Scaling ES, Please HELP


(Fabien Guiraud) #1

Hi,

Here's my configuration :

  • OS : Ubuntu 12.04.3

  • JVM : oracle-7-jdk

  • 6 nodes

  • I have 6 servers (1 server = 1 node), all servers are m2.2xlarge on EC2.
    And so each server has 34.2Go RAM, and I use only ephemeral disk for
    storage.

  • My cluster health status : https://gist.github.com/zywx/6612106

  • I have 7 indexes, the problem is on the big one, about 15 millions of
    documents.

  • 6 indexes with 5 shards and 5 replicas, and the big one with 5 shards and
    1 replica.

  • The big one mapping is quite simple, a lot of fields; 2 fieds in
    not_analysed.

My problem is querying ES with faceting like terms_stats is really slow,
about 4/5 seconds. None of the fields use in terms_stats are not_analysed.

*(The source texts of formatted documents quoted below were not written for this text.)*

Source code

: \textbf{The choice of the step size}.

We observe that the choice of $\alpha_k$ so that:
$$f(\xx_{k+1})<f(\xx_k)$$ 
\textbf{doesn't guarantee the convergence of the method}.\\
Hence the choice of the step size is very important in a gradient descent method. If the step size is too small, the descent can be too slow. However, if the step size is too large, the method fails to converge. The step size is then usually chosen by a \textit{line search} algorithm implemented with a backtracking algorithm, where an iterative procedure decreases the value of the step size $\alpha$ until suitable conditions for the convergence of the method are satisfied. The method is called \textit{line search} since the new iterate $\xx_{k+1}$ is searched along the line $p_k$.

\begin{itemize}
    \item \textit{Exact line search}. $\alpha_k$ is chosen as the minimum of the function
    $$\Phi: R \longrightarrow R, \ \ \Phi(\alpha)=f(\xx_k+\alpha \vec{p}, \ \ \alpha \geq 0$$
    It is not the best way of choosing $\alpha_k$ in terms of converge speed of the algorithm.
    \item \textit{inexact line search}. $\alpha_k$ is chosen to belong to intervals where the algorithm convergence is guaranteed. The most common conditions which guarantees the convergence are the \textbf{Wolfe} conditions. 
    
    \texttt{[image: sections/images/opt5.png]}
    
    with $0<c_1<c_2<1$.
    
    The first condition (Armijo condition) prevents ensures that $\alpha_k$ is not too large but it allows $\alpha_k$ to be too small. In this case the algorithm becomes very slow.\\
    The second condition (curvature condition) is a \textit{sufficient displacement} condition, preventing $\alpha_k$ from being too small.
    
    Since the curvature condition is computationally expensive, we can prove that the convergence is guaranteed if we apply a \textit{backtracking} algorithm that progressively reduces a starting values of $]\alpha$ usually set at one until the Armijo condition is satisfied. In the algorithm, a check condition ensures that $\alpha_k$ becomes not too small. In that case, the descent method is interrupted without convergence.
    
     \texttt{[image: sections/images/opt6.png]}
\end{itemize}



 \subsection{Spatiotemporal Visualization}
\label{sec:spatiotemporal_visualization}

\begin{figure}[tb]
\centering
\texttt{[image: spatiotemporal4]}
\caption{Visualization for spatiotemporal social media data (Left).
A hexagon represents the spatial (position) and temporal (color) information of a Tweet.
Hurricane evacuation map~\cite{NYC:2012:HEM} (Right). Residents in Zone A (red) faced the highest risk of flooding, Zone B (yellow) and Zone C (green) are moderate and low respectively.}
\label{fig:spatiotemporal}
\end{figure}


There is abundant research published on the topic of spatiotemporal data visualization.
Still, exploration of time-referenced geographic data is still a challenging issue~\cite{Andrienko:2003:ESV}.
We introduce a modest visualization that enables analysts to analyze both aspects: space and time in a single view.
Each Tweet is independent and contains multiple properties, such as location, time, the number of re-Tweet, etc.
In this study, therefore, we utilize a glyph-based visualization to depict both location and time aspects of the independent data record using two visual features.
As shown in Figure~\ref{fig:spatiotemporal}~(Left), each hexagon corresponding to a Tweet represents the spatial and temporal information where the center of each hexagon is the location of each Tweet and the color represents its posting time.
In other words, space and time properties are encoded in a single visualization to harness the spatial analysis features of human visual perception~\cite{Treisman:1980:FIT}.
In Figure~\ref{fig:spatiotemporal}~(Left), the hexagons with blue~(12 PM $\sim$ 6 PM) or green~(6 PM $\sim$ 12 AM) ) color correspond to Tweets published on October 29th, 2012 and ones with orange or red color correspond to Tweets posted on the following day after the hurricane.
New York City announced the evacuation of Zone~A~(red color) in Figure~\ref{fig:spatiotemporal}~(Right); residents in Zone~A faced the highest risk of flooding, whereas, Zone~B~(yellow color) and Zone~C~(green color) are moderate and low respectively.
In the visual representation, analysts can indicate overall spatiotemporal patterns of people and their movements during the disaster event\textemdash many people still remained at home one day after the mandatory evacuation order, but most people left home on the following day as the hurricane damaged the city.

I can provide what anyone need to better understand my problem.

Thanks a lot,

Fabien

--
You received this message because you are subscribed to the Google Groups "elasticsearch" group.
To unsubscribe from this group and stop receiving emails from it, send an email to elasticsearch+unsubscribe@googlegroups.com.
For more options, visit https://groups.google.com/groups/opt_out.


(Fabien Guiraud) #2

Additional information, in paramedic, status of a node :

IP: inet[/10.0.1.242:9200]

HOST: ip-10-0-1-242.ec2.internal

LOAD: 0.860

SIZE: 9gb

DOCS: 11 494 592

HEAP: 7.3gb /20gb

On Wednesday, September 18, 2013 7:07:10 PM UTC+2, Fabien Guiraud wrote:

Hi,

Here's my configuration :

  • OS : Ubuntu 12.04.3

  • JVM : oracle-7-jdk

  • 6 nodes

  • I have 6 servers (1 server = 1 node), all servers are m2.2xlarge on EC2.
    And so each server has 34.2Go RAM, and I use only ephemeral disk for
    storage.

  • My cluster health status : https://gist.github.com/zywx/6612106

  • I have 7 indexes, the problem is on the big one, about 15 millions of
    documents.

  • 6 indexes with 5 shards and 5 replicas, and the big one with 5 shards
    and 1 replica.

  • The big one mapping is quite simple, a lot of fields; 2 fieds in
    not_analysed.

My problem is querying ES with faceting like terms_stats is really slow,
about 4/5 seconds. None of the fields use in terms_stats are not_analysed.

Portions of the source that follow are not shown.